Entre el pensamiento y la acción la distancia es mínima, pero hay que salvarla si queremos que algo cambie, que algo se manifieste, que adquiera vida propia. Pensar no es suficiente… (Detalle de «La creación de Adán», el famoso fresco de Miguel Ángel que adorna la Capilla Sixtina)

«Entre lo que veo y digo,
entre lo que digo y callo,
entre lo que callo y sueño,
entre lo que sueño y olvido.
La poesía.
Se desliza entre el sí y el no:
dice
lo que callo,
calla
lo que digo,
sueña
lo que olvido.
No es un decir:
es un hacer«

(Decir, hacer // Octavio Paz)

Si alguien se ocupara de susurrarnos cada uno de ellos al oído terminaríamos volviéndonos locos. No podríamos soportar ese parloteo sin descanso. Pero, aunque nos resulte increíble, ese discurso ininterrumpido e inconexo habita dentro de nosotros todos los días, a todas horas… sin descanso. Ni siquiera respeta un orden. No hay un guión. No es un relato. Son frases sueltas, exclamaciones, parrafadas que van de un sitio a otro, lamentos, ideas absurdas, reflexiones oportunas, recuerdos, planes. Se llaman pensamientos y cada día generamos unos 70.000, de manera que apenas existen espacios de silencio entre uno y otro. Somos, para nuestra desgracia, incapaces de dejar de pensar.

Y lo peor de todo es que damos tanta importancia a lo que pensamos que terminamos por creer que, en realidad, somos lo que pensamos, y que es suficiente con pensar algo para dotarlo de existencia, para que se manifieste, se haga tangible o se produzca el cambio que anuncia esa idea.

A veces damos un paso más y decimos lo que pensamos, compartimos, gracias a la palabra, esa idea, y así el engaño se intensifica. Si lo he pensado y lo he dicho… ya está hecho!! Pero no: pensar y decir no es suficiente para que nuestras buenas intenciones, o nuestras maldades, se materialicen y adquieran vida propia.

Decimos «pienso en ti» y con esas tres palabras, que remiten a la presencia constante de alguien en nuestra mente, creemos que todo está hecho, pero, en realidad, hacer, lo que se dice hacer, no hemos hecho nada más allá de emitir unos sonidos que pueden ser, o no, agradables al oído.

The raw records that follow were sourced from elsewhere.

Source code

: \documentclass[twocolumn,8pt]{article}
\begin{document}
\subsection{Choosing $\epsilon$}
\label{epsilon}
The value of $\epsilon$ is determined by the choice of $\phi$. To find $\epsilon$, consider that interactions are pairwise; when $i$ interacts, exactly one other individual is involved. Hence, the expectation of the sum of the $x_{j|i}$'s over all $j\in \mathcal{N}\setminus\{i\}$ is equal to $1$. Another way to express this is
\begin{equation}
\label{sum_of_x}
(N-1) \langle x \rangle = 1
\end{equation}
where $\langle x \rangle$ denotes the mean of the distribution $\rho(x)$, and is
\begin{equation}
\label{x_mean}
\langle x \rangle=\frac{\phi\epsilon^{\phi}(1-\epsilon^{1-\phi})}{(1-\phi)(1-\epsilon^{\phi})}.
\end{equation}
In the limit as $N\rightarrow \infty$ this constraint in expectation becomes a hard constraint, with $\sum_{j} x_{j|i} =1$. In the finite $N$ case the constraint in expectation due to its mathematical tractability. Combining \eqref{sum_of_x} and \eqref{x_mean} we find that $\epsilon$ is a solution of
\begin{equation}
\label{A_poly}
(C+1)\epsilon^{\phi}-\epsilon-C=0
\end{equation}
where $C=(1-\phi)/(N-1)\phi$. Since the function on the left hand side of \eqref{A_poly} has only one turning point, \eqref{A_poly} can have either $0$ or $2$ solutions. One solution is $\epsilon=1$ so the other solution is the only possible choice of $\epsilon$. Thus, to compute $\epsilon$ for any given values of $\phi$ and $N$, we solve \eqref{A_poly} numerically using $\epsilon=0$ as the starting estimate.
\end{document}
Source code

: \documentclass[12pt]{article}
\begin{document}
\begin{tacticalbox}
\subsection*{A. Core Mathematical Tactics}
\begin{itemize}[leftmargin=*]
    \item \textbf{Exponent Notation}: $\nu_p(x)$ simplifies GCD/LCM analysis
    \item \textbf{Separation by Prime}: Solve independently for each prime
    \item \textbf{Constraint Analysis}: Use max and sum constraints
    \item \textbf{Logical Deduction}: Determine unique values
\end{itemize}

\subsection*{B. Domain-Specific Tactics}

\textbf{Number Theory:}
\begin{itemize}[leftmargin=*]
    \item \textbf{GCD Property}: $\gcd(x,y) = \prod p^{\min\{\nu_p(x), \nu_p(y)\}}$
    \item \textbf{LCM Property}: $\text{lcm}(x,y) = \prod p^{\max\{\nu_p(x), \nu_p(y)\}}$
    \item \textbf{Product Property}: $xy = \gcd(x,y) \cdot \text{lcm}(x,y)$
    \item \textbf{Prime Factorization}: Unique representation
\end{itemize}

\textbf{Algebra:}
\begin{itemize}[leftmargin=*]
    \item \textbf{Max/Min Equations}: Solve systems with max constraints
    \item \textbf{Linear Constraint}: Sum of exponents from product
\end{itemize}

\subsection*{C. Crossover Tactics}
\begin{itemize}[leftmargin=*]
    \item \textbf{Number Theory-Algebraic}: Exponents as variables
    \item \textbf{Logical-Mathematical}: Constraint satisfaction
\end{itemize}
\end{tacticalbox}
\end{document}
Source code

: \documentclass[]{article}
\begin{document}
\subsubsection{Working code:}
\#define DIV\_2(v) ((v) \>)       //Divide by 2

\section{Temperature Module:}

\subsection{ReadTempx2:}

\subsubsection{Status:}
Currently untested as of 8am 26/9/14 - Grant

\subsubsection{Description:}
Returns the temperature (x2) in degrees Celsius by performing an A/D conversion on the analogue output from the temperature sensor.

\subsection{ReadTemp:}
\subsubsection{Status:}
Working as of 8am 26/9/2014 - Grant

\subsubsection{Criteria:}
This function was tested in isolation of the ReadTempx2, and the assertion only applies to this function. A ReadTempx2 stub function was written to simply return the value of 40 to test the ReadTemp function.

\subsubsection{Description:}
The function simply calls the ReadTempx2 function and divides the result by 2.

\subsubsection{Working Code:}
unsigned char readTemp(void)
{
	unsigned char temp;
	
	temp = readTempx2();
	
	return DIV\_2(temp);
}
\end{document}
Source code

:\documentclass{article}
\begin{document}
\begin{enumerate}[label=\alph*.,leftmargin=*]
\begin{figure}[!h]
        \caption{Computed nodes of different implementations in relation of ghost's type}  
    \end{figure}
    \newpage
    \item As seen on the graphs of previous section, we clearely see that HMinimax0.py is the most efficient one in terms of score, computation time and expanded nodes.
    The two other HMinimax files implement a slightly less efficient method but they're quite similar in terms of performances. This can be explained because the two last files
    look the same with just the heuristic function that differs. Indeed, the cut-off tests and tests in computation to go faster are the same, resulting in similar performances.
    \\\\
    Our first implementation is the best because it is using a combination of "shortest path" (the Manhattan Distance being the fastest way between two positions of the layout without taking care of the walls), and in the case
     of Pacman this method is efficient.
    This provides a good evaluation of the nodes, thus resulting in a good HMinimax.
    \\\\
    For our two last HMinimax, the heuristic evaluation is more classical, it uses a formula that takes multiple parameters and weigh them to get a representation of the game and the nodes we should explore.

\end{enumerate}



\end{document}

A diferencia de Uri Geller ni tu ni yo podemos cambiar nada con un simple pensamiento. Por más que pensemos y pensemos y pensemos… no hay acción. Ni doblamos cucharillas, ni detenemos el tictac de los relojes, ni nos deshacemos… Bastaría una caricia, el roce de un dedo, el aliento entrecortado agitando el vello de la nuca, una gota de sudor – o una lágrima- salpicando la mejilla, las manos entrelazadas… Qué se yo… Bastaría dar un paso, pequeño, que convirtiera el pensamiento en acción para que se produjera un cambio.

Pensar mucho, y no hacer nada, sólo conduce a la melancolía… Y la palabra, aunque poderosa, no es suficiente.

Los pensamientos son las sombras de nuestros sentimientos” (Nietzsche)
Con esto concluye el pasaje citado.